Stored items:
━━━━━━━━━━━━━━━━━━━━━━━━━━━━━━

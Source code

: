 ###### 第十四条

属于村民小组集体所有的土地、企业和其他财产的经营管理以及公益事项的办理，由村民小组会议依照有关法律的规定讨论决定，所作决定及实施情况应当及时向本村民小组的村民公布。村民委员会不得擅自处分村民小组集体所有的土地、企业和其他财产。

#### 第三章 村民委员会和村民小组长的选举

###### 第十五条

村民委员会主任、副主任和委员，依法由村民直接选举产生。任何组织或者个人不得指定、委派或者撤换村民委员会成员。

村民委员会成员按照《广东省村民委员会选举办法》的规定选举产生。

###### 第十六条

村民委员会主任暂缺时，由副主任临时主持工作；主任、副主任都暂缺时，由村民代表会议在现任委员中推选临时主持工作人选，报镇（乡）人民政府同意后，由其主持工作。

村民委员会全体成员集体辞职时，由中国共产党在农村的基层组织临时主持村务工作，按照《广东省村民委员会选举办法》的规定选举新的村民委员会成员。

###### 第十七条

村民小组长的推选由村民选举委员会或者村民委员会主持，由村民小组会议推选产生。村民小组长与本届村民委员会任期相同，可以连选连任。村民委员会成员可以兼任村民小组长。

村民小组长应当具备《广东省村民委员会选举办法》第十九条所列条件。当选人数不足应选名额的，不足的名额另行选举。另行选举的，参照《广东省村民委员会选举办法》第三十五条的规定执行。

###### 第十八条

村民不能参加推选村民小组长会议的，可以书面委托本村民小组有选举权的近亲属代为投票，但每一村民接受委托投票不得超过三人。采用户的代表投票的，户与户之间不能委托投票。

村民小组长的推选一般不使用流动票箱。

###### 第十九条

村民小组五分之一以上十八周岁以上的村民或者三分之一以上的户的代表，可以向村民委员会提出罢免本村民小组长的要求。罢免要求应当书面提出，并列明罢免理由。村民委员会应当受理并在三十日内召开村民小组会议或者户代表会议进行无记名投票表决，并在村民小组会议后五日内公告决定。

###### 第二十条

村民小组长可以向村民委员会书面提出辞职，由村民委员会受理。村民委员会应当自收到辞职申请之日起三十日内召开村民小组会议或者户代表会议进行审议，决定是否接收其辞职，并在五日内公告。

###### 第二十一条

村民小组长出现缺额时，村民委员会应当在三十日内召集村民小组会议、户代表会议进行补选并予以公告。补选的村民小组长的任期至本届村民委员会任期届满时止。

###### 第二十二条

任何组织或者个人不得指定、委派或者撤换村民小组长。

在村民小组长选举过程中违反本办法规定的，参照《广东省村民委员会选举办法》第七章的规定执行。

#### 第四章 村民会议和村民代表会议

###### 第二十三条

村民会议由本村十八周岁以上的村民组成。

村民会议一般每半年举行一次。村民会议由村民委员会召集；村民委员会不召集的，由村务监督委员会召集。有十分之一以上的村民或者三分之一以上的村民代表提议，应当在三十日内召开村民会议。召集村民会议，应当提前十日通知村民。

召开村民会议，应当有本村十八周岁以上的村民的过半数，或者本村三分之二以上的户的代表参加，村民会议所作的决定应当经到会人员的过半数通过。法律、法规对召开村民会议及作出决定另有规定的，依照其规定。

━━━━━━━━━━━━━━━━━━━━━━━━━━━━━━

(BRIEF) Your task is to restate, word for word, each line from the one that includes "#### 第四章 村民会议和村民代表会议" to the end of the records, with both ends included and nothing else.

(ANSWER TO THE EXERCISE)
#### 第四章 村民会议和村民代表会议

###### 第二十三条

村民会议由本村十八周岁以上的村民组成。

村民会议一般每半年举行一次。村民会议由村民委员会召集；村民委员会不召集的，由村务监督委员会召集。有十分之一以上的村民或者三分之一以上的村民代表提议，应当在三十日内召开村民会议。召集村民会议，应当提前十日通知村民。

召开村民会议，应当有本村十八周岁以上的村民的过半数，或者本村三分之二以上的户的代表参加，村民会议所作的决定应当经到会人员的过半数通过。法律、法规对召开村民会议及作出决定另有规定的，依照其规定。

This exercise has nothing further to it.